__Task directions__: Check each line below for "tabela" and report how many have it, nothing else.

__The input__:
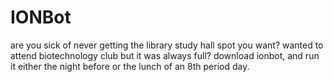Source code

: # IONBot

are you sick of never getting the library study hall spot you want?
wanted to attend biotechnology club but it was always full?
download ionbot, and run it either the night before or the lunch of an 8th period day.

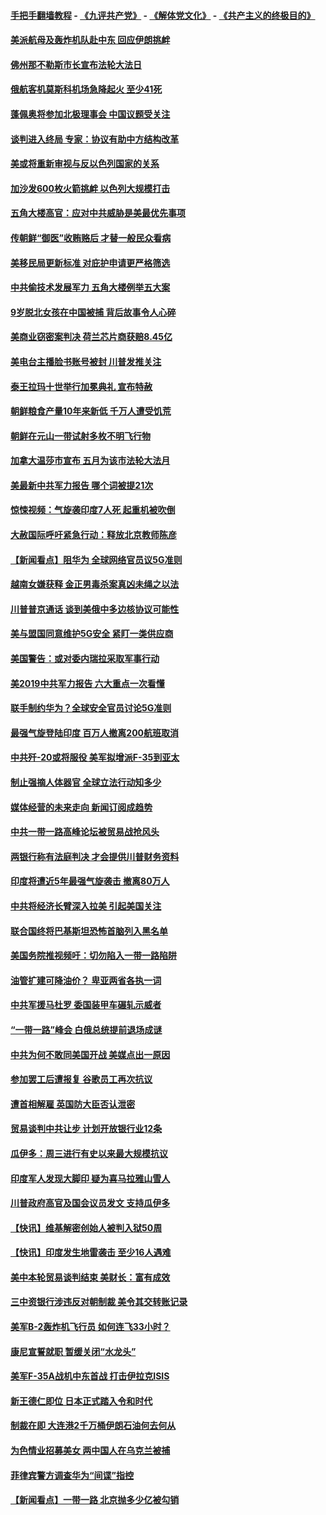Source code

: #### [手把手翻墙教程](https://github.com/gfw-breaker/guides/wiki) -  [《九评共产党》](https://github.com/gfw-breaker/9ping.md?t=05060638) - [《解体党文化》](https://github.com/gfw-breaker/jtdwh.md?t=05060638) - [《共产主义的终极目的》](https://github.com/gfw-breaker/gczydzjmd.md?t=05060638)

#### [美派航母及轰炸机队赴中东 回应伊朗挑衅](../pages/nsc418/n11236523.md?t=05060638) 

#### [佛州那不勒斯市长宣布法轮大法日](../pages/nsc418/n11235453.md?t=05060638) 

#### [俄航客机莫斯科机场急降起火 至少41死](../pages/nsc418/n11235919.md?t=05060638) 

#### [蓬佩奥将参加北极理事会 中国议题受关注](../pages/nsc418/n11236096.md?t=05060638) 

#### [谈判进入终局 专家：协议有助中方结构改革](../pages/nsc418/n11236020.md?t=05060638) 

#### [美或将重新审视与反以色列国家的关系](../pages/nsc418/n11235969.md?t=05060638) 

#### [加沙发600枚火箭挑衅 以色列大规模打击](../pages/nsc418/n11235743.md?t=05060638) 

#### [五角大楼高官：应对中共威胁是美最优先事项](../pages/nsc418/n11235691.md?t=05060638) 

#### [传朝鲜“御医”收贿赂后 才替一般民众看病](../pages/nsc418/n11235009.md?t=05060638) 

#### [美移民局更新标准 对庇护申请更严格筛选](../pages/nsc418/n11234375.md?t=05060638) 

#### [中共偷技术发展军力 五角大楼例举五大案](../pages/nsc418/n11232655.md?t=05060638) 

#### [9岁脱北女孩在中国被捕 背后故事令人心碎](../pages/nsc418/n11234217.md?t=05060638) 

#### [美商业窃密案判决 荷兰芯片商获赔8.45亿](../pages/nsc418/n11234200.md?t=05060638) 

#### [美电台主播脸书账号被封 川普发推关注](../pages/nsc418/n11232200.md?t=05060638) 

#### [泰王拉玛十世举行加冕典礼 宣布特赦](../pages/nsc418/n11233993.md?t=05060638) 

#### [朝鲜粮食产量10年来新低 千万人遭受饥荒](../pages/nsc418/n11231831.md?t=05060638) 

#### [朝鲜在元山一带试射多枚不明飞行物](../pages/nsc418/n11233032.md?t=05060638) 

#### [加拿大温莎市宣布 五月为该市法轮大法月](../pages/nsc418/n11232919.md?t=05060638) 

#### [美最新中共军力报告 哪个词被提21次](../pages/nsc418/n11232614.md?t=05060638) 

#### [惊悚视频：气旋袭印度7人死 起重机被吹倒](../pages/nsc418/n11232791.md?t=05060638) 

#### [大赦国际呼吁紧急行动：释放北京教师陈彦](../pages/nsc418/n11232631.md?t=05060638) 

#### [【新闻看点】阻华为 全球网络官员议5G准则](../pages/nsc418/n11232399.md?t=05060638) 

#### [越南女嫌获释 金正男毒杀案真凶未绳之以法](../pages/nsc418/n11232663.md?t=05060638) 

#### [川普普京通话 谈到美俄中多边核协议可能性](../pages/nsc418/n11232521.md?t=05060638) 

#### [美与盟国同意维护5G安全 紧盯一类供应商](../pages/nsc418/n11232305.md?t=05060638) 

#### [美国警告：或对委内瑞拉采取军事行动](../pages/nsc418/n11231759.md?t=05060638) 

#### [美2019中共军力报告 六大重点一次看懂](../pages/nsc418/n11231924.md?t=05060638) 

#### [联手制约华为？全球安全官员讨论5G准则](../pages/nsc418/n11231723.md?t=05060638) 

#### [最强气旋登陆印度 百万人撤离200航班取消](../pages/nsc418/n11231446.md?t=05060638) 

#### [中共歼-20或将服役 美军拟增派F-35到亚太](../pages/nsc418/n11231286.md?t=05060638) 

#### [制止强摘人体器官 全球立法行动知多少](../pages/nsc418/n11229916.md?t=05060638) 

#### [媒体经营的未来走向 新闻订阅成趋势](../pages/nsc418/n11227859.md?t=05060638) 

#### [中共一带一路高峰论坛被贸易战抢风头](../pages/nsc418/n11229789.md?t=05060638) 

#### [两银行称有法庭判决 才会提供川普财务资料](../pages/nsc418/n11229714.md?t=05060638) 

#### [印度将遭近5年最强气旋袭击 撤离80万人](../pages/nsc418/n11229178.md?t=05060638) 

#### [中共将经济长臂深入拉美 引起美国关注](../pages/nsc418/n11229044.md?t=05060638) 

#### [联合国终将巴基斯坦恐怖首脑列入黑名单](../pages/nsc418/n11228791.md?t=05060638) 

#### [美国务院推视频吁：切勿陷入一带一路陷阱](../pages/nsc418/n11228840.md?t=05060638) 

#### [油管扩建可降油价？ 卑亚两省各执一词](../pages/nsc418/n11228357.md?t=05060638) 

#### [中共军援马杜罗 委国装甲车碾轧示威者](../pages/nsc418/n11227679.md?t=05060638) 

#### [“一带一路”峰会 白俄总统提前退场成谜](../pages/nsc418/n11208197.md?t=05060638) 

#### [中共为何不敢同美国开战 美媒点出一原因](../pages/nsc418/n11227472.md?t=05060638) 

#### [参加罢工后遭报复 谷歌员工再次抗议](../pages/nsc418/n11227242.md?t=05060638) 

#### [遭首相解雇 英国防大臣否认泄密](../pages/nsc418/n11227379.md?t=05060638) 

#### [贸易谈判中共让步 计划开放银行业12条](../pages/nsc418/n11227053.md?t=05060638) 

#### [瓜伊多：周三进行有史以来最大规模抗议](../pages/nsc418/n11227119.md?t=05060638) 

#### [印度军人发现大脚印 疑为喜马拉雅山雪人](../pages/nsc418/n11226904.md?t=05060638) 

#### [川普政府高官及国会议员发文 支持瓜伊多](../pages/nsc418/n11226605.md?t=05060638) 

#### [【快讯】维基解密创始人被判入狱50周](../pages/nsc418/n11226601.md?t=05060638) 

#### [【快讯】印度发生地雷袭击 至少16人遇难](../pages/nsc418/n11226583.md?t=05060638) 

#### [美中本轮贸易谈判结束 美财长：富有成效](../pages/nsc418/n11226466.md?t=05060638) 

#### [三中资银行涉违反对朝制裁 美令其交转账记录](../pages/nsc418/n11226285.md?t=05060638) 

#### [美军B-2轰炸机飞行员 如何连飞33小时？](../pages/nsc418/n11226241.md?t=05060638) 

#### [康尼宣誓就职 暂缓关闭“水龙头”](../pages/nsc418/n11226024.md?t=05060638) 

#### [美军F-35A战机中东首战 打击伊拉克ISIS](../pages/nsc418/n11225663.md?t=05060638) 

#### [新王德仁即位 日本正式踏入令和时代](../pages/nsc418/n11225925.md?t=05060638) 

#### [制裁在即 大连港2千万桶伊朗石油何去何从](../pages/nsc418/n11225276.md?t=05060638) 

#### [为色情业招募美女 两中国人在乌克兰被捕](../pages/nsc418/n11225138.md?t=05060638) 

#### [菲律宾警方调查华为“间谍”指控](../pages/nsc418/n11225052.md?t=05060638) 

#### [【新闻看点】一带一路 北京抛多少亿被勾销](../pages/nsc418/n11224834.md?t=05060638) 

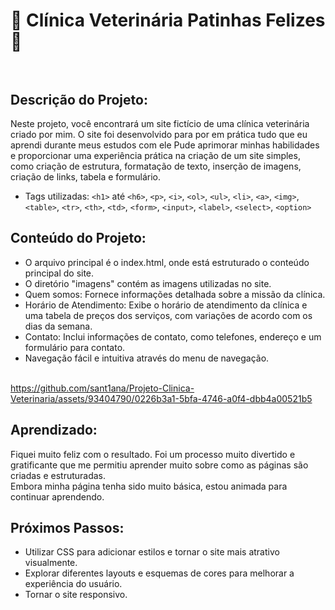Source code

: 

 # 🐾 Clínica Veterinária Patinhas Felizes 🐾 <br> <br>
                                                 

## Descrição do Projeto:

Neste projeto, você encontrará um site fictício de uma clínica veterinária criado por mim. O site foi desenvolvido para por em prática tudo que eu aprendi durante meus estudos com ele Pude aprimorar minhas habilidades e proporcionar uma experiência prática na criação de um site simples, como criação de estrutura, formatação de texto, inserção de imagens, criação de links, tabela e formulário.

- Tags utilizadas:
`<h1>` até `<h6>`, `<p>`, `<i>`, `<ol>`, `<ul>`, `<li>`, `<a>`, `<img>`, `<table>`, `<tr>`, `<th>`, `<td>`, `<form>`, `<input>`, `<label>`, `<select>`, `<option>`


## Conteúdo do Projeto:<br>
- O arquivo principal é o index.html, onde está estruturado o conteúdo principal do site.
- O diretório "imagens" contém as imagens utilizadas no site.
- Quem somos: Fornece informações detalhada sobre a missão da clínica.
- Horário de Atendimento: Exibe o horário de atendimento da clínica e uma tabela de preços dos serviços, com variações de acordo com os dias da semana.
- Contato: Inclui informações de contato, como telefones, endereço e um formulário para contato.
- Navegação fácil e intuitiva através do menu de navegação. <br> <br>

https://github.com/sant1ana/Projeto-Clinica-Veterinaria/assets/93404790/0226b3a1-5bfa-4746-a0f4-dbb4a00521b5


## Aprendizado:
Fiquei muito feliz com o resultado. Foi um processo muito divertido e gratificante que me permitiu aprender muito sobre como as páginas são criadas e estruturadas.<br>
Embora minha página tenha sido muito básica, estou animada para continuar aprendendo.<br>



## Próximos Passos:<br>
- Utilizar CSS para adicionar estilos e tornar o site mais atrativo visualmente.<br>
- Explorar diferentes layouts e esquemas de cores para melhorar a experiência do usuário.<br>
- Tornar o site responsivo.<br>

__Answer to the exercise__: 2